Named after a Celtic hero and poet from the third century, Ossian have released an impressive 15 full-length studio CDs (plus a few live CDs, a couple of compilations, a boxed set and an EP) since 1988. Led by legendary vocalist Endre Paksi, this quintet from Budapest is probably my favorite of the long-running Hungarian acts. To be sure, I've heard only a fraction of the band's extensive output, but everything I've heard is extremely well done Eastern European traditional heavy metal, with the exotic melodies blending with the Accept-styled crunch; the crisp, heavy production values; and the melodic, distinctive Hungarian-language vocals of Paksi to create a compelling take on the well-worn classic heavy metal sound. This new CD, 'Orok tuz', is no exception. Although the Hungarian language is a bit off-putting at first, with all those hard consonants, the hypnotic, well-executed music and Paksi's clear enunciation and smooth vocal lines draw the listener in. After just a few spins, the songs' hooks have burrowed into your brain, such that even though you have no idea what they're saying you'll find yourself singing along phonetically. Those who crave a full-on speed injection in their metal may be disappointed because the material on 'Orok tuz' remains comfortably ensconced in the midtempo for most of the 48-minute running time (excepting the scorching opener "Vilagtalan vilag"), but these anthems really weren't built for speed, so the relaxed tempos make sense in the context of the songs. Also, don't expect virtuoso extended musical workouts here, as the riffs and arrangements are basic and effective, with the songs being straightforward and catchy.

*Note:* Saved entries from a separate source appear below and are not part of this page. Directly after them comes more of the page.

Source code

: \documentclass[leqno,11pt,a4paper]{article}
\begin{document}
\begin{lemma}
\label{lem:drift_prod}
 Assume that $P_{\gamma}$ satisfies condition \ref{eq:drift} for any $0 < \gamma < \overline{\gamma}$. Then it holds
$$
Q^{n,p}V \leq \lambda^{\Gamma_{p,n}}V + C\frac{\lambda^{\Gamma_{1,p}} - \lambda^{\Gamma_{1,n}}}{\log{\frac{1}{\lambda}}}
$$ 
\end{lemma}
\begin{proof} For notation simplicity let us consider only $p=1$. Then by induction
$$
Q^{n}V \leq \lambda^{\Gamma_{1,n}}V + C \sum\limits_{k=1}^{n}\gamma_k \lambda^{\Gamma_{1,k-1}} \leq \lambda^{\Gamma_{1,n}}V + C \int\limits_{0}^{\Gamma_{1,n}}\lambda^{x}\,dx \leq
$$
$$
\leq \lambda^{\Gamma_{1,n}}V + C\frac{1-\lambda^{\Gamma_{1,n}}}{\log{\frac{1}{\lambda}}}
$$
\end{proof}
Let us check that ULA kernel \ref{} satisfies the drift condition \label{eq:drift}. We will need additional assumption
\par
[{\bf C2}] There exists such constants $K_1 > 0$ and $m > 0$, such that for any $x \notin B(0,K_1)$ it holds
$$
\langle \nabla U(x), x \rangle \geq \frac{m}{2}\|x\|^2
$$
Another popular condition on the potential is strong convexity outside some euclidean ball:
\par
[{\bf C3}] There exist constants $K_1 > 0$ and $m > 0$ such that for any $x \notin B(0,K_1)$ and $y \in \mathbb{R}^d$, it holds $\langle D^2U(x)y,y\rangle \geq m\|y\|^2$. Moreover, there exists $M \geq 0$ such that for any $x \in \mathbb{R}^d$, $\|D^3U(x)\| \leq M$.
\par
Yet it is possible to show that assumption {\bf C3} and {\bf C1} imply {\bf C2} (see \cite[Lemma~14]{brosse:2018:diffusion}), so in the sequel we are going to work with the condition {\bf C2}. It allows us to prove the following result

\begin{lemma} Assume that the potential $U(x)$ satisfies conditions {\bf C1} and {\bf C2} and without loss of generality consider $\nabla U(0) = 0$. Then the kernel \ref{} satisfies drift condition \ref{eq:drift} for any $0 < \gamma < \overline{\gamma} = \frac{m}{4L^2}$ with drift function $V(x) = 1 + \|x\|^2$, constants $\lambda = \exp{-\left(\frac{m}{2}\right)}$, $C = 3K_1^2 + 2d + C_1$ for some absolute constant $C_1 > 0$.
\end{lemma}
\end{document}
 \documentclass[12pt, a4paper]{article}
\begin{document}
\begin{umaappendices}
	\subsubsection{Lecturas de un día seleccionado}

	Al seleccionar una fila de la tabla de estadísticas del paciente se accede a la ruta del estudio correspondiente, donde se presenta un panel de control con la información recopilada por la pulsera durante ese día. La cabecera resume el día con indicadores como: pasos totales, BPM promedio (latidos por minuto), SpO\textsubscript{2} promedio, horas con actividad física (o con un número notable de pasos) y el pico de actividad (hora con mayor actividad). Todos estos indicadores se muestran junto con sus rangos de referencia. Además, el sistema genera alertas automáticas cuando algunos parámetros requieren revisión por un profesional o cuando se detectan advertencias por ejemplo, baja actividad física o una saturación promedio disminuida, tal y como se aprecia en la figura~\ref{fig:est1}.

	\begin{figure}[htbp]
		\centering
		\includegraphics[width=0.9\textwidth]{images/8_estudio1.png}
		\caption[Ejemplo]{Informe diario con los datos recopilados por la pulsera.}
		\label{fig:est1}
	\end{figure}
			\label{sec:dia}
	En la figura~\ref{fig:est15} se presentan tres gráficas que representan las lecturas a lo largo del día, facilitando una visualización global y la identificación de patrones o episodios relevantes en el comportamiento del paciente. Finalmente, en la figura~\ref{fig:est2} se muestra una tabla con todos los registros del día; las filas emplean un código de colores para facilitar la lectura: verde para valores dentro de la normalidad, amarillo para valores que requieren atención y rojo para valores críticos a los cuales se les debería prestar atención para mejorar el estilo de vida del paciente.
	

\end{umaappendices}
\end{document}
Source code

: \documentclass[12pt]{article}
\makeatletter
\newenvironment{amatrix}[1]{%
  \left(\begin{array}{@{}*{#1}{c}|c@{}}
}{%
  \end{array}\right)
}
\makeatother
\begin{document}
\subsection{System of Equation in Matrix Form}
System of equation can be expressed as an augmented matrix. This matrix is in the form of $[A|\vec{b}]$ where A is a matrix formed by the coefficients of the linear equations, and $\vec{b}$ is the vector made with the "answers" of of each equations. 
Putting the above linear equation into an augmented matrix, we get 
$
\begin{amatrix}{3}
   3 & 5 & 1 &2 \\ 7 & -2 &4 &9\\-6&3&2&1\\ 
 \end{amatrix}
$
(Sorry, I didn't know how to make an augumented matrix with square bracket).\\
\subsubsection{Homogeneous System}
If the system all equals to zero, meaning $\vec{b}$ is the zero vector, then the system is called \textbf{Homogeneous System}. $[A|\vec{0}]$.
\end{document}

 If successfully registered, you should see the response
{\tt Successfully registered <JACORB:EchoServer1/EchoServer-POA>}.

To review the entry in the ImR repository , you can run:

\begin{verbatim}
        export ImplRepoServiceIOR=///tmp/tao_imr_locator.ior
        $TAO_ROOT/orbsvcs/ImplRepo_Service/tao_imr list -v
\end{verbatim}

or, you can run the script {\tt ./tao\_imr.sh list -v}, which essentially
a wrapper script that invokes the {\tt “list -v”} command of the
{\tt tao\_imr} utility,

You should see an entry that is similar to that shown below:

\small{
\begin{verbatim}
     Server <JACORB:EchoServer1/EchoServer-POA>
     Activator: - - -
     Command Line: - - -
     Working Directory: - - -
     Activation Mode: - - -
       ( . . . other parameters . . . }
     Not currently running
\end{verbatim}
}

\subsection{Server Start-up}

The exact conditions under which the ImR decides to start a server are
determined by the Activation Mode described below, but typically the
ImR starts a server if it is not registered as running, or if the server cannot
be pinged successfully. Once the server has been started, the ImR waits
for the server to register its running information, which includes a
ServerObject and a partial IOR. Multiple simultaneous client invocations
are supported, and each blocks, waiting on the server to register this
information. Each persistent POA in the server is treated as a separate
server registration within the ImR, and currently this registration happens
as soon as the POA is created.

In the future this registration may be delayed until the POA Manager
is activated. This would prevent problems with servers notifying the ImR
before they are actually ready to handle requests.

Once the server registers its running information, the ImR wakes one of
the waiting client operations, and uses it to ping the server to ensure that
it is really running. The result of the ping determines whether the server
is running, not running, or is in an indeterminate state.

I have no idea how 'Orok tuz' ranks in the Ossian discography. In terms of quality level, it seems to be on par with their previous works that I've heard (which include 1999's 'Femzene', 2001's 'Titkos unnep', and 2005's 'A szabadsag fantomja'), albeit perhaps a bit slower-paced. What I do know is that Ossian are a top-caliber band who are still delivering the goods and are deserving of far more international acclaim than they have received in their 2 decades of bearing the metal torch for Hungary. If you've ever been curious as to what authentic Hungarian heavy metal sounds like, and are feeling more adventuresome than the English-language speed metal of the excellent Demonlord or the English-language power metal excellence of Stainless Steel, then Ossian may be just the band for you.